How does the income effect explain the downward sloping demand curve ?
When the price of a product falls, consumers effectively have more real purchasing power. This allows them to buy more of the product, leading to an increase in the quantity demanded.
How does diminishing marginal utility explain the downward sloping demand curve ?
As people consume more of a particular product, the additional satisfaction or utility from each additional unit begins to diminish. This means they are willing to pay less for each successive unit.
Definition of normal good
A good that experiences an increase in demand due to an increase in a consumer’s income.
Definition of effective demand
Demand for a good or service from consumers that is backed up with an ability to pay and not how much buyers would like to buy if they had unlimited resources.
Definition of derived demand
The demand for a factor of production that is used to produce another good or service.
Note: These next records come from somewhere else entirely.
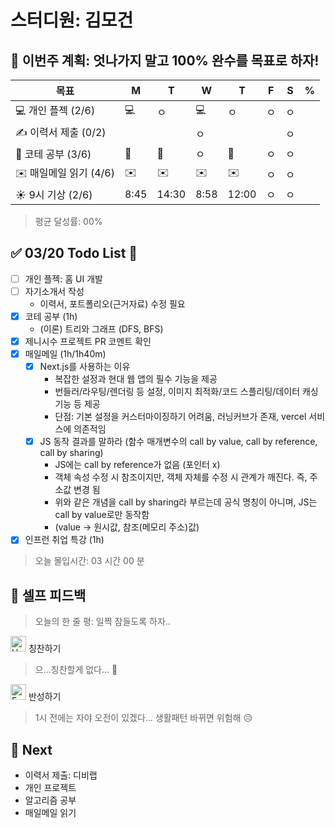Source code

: # 스터디원: 김모건

## 🚀 이번주 계획: 엇나가지 말고 100% 완수를 목표로 하자!

| 목표                   | M    | T     | W    | T     | F   | S   | %   |
| ---------------------- | ---- | ----- | ---- | ----- | --- | --- | --- |
| 💻 개인 플젝 (2/6)     | 💻   | ㅇ    | 💻   | ㅇ    | ㅇ  | ㅇ  |     |
| ✍️ 이력서 제출 (0/2)   |      |       | ㅇ   |       |     | ㅇ  |     |
| 🔢 코테 공부 (3/6)     | 🔢   | 🔢    | ㅇ   | 🔢    | ㅇ  | ㅇ  |     |
| ✉️ 매일메일 읽기 (4/6) | ✉️   | ✉️    | ✉️   | ✉️    | ㅇ  | ㅇ  |     |
| ☀️ 9시 기상 (2/6)      | 8:45 | 14:30 | 8:58 | 12:00 | ㅇ  | ㅇ  |     |

> 평균 달성률: 00%<br>

## ✅ 03/20 Todo List 🌸

- [ ] 개인 플젝: 홈 UI 개발
- [ ] 자기소개서 작성
  - 이력서, 포트폴리오(근거자료) 수정 필요
- [x] 코테 공부 (1h)
  - (이론) 트리와 그래프 (DFS, BFS)
- [x] 제니시수 프로젝트 PR 코멘트 확인
- [x] 매일메일 (1h/1h40m)
  - [x] Next.js를 사용하는 이유
    - 복잡한 설정과 현대 웹 앱의 필수 기능을 제공
    - 번들러/라우팅/렌더링 등 설정, 이미지 최적화/코드 스플리팅/데이터 캐싱 기능 등 제공
    - 단점: 기본 설정을 커스터마이징하기 어려움, 러닝커브가 존재, vercel 서비스에 의존적임
  - [x] JS 동작 결과를 말하라 (함수 매개변수의 call by value, call by reference, call by sharing)
    - JS에는 call by reference가 없음 (포인터 x)
    - 객체 속성 수정 시 참조이지만, 객체 자체를 수정 시 관계가 깨진다. 즉, 주소값 변경 됨
    - 위와 같은 개념을 call by sharing라 부르는데 공식 명칭이 아니며, JS는 call by value로만 동작함
    - (value -> 원시값, 참조(메모리 주소)값)
- [x] 인프런 취업 특강 (1h)

> 오늘 몰입시간: 03 시간 00 분<br>

## 🎉 셀프 피드백

> 오늘의 한 줄 평: 일찍 잠들도록 하자.. <br>

<img src="https://raw.githubusercontent.com/Tarikul-Islam-Anik/Animated-Fluent-Emojis/master/Emojis/Smilies/Hugging%20Face.png" alt="Hugging Face" width="25" height="25"> 칭찬하기 </img>

> 으...칭찬할게 없다... 🤣<br>

<img src="https://raw.githubusercontent.com/Tarikul-Islam-Anik/Animated-Fluent-Emojis/master/Emojis/Smilies/Face%20with%20Monocle.png" alt="Face with Monocle" width="25" height="25"> 반성하기</img>

> 1시 전에는 자야 오전이 있겠다... 생활패턴 바뀌면 위험해 😥 <br>

## 🌱 Next

- 이력서 제출: 디비랩
- 개인 프로젝트
- 알고리즘 공부
- 매일메일 읽기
Examples of derived demand
- Steel: demand for steel linked to market demand for cars and construction of new buildings
- Wood: from furniture and fencing
- Transport: fall in demand for commuting led to steep decline in demand for public transport
- Minerals: cobalt and lithium demand has surged as production of electric vehicles have grown.
Definition of joint demand
When the demand for one good is directly and positively related to market demand for a related good or service.
Two complements ?
- Said to be in joint demand and the cross-price elasticity of demand is negative
- the demand for two goods are interdependent.
Examples of joint demand
- Smartphone and apps
- Pasta and sauces
- Solar panels and batteries.
Definition of composite demand
Where goods have more than one use.
What does composite demand explain about the market ?
An increase in market demand for one product can lead to a fall in market supply of the other as resources are switched.
Examples of composite demand
- Milk: can be used for cheese, yoghurt, cream, butter
- Land: farmland, urban land (commercial and residential property building)
- Corn: food for human consumption, a freed grain for livestock, a raw material making ethanol and corn syrup.
Definition of marginal utility
the change in total utility from consuming one more good.
Definition of diminishing marginal utility
A person receiving less satisfaction and benefit as they consume more of one good.
Factors that impact demand
- Income
- Tastes and fashion
- Advertising
- Population
- Price of complements.
How does income affect demand ?
If income increases, more basket of goods become affordable which increases demand.
How does tastes and fashion affect demand ?
If a brand becomes more fashionable, demand will increase.
How advertising affect demand ?
If the advertising campaign is successful, consumers will be more willing to purchase more the good.
How does population affect demand ?
If the population structure of a country were to change, so would the demand for certain goods (e.g. with an ageing population, the UK economy will be demanding more products to suit that age group).
How does the price of complements affect demand ?
If the price of a good falls, the demand for the complement will increase.